PS- I have a theory that Big Island shares major themes with the world of Kim Stanley Robinson's "Red Mars" trilogy

Friday, June 9, 2017

Jurassic Park Kauai

The Hawaiian island of Kauai is a jungle and beach paradise, overgrown with tropical plants in every color imaginable. The interior of the island is rugged and roadless, and includes the wettest spot on earth (Wai'ale'ale mountain, 460 inches of rain per year). The island is ringed by small towns and beaches connected by the small coastal road. With one exception (the Marriott), buildings are limited to 4 stories or less, and pretty much everything closes by 8pm, which helps Kauai keep a small-town feel. Kauai and sister island Ni'ihau (the "forbidden" island off-limits to non-residents) are geologically the oldest Hawaiian islands, and the only islands to join Kamehameha's empire peacefully.

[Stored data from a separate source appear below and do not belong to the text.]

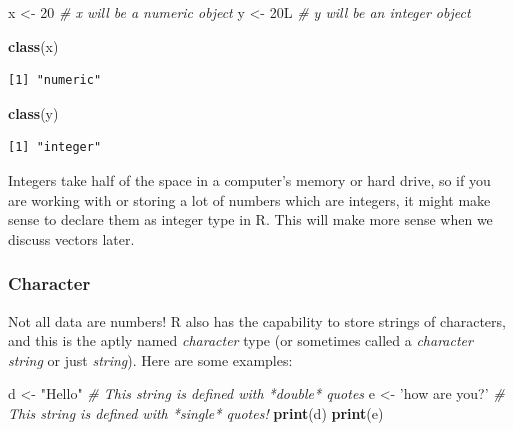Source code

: \documentclass[
]{article}
\newenvironment{Shaded}{\begin{snugshade}}{\end{snugshade}}
\newcommand{\CommentTok}[1]{\textcolor[rgb]{0.56,0.35,0.01}{\textit{#1}}}
\newcommand{\DecValTok}[1]{\textcolor[rgb]{0.00,0.00,0.81}{#1}}
\newcommand{\KeywordTok}[1]{\textcolor[rgb]{0.13,0.29,0.53}{\textbf{#1}}}
\newcommand{\NormalTok}[1]{#1}
\newcommand{\StringTok}[1]{\textcolor[rgb]{0.31,0.60,0.02}{#1}}
\begin{document}
\begin{Shaded}
\begin{Highlighting}[]
\NormalTok{x <-}\StringTok{ }\DecValTok{20}   \CommentTok{# x will be a numeric object}
\NormalTok{y <-}\StringTok{ }\NormalTok{20L  }\CommentTok{# y will be an integer object}
\end{Highlighting}
\end{Shaded}

\begin{Shaded}
\begin{Highlighting}[]
\KeywordTok{class}\NormalTok{(x)}
\end{Highlighting}
\end{Shaded}

\begin{verbatim}
[1] "numeric"
\end{verbatim}

\begin{Shaded}
\begin{Highlighting}[]
\KeywordTok{class}\NormalTok{(y)}
\end{Highlighting}
\end{Shaded}

\begin{verbatim}
[1] "integer"
\end{verbatim}

Integers take half of the space in a computer's memory or hard drive, so if you are working with or storing a lot of numbers which are integers, it might make sense to declare them as integer type in R.
This will make more sense when we discuss vectors later.

\hypertarget{character}{%
\subsubsection{Character}\label{character}}

Not all data are numbers!
R also has the capability to store strings of characters, and this is the aptly named \emph{character} type (or sometimes called a \emph{character string} or just \emph{string}).
Here are some examples:

\begin{Shaded}
\begin{Highlighting}[]
\NormalTok{d <-}\StringTok{ "Hello"}         \CommentTok{# This string is defined with   *double*   quotes }
\NormalTok{e <-}\StringTok{ 'how are you?'}  \CommentTok{# This string is defined with   *single*   quotes!}
\KeywordTok{print}\NormalTok{(d)}
\KeywordTok{print}\NormalTok{(e)}
\end{Highlighting}
\end{Shaded}
\end{document}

We stayed on the north shore, near the famous Na Pali coast and the sleepy beach town of Hanalei.
If you make it there, make sure to stop by the famous bar Tahiti Nui! We enjoyed some quality beach time and explored the Kilauea lighthouse and bird sanctuary.





Kauai is a favored site for filming Hollywood movies like Jurassic Park, Indiana Jones, Pirates of the Caribbean, Lilo & Stitch, South Pacific, Tropic Thunder, and Supergator (for some reason everyone always loved to mention Supergator). We took an ATV tour which included a trip to some famous Jurassic Park scenes.









Kauai was the site of the (now closed) world's largest sugar mill, but still produces everyone's favorite sugarcane product: rum. We did a rum tasting at Koloa Rum Distillery. Their coffee rum is good stuff!


We also kayaked on the Wailua River and took a (surprisingly strenuous) jungle hike to Secret Falls.




Kauai is also overrun with wild chickens! The chickens have no predators (mongeese weren't invasively introduced here) and hurricanes in the 1980's and 1990's freed many chickens from their coops.